The geographical remoteness of certain societies do not mean that they are not impacted by major contemporary challenges, such as climate change, the degradation of natural resources, or declining agricultural production. For example, numerous surveys have been carried out within the framework of projects in Kyrgyzstan among local people in order to determine the evolution of supply and demand of fodder for livestock farmers in the face of climate change and their economic difficulties, but also the effects of migration of workers abroad on the local economy and life.
The Mountain Societies Research Institute (MSRI) of the University of Central Asia was created to study the impact of these challenges. By bringing together a team of researchers from complementary sciences, it can, for example, combine socio-economic analysis, hydrology, and cartography. The objective is to bring together different areas of expertise in order to analyse, understand, and contribute to the development of mountain societies in the isolated valleys of Central Asia (Kyrgyzstan, Tajikistan, Kazakhstan), where little or no research is being conducted.
These surveys have led policy makers to calibrate their agricultural and migration policies, and local communities to increase livestock productivity in a sustainable manner. Other surveys were conducted to bring local people to the table to discuss conflicts of interest and the sharing of natural resources along the Kyrgyz-Tajik border. These working groups provide a real transfer of knowledge in the interest of the local communities. And MSRI also uses statistical analysis using advanced technologies such as remote sensing to identify and quantify problems of natural resources.

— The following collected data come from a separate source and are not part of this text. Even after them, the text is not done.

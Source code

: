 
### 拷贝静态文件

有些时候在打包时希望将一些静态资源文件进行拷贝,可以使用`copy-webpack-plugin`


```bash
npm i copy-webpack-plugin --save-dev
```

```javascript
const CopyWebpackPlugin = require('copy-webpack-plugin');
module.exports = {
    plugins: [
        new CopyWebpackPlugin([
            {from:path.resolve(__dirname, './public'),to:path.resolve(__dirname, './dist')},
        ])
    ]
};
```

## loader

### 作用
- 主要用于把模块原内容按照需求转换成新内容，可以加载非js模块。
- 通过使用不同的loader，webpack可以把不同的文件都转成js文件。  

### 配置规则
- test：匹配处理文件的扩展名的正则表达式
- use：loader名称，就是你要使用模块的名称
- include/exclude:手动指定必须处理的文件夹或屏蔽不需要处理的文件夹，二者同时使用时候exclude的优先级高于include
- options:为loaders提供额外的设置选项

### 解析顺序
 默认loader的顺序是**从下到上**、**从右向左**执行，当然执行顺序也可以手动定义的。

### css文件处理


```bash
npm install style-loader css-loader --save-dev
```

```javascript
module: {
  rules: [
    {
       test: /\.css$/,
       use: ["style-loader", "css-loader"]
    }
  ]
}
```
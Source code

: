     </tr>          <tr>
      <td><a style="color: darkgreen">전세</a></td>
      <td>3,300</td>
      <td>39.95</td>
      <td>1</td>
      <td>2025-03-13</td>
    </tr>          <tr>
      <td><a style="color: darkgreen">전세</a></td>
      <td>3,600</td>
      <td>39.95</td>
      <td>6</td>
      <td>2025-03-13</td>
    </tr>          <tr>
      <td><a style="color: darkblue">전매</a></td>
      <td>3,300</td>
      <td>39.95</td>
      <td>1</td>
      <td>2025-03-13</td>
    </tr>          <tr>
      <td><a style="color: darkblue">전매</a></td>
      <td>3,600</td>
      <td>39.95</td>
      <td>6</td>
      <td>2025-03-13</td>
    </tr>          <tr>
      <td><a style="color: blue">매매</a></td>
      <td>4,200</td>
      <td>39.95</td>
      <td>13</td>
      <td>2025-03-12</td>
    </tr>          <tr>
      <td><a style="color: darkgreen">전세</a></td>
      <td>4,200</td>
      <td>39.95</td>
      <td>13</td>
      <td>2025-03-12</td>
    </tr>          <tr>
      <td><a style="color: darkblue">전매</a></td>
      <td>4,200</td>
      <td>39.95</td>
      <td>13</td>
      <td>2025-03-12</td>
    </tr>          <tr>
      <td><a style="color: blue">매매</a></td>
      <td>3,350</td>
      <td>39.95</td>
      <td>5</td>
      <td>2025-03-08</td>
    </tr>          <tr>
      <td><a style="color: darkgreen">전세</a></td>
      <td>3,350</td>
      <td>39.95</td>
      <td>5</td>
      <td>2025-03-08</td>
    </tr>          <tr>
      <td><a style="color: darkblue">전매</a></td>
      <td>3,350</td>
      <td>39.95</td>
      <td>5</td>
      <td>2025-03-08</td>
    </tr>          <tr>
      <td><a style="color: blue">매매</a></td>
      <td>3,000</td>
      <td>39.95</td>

For example, vegetation, runoff and climate maps (available to the general public) have been produced in the Isfara basin to inform farmers about the irrigation conditions required for their plots. In the Khatlon region of Tajikistan, MSRI conducts long-term research to introduce appropriate and low-cost technologies to local people for the production of sweet potato, which is profitable on the market and nutritious for self-consumption.
MSRI also coordinates the installation of climate stations in the Naryn region of Kyrgyzstan to build a dataset essential for understanding climate change. The data enables a systematic analysis of the vulnerabilities of local communities to climate change and thus guide research to improve their resilience. These detailed maps are produced and disseminated to the general public in areas at risk in terms of floods, landslides, and erosion to prevent events such as the Mumunabad flood in 2012 in Tajikistan, which destroyed infrastructure, croplands, and lives. Local populations welcome the benefits derived from scientific research conducted by UCA through its various institutes.
By harnessing the strengths of a multidisciplinary institute, UCA’s Mountain Societies Research Institute can study the impact of challenges, like climate change, despite geographical remoteness.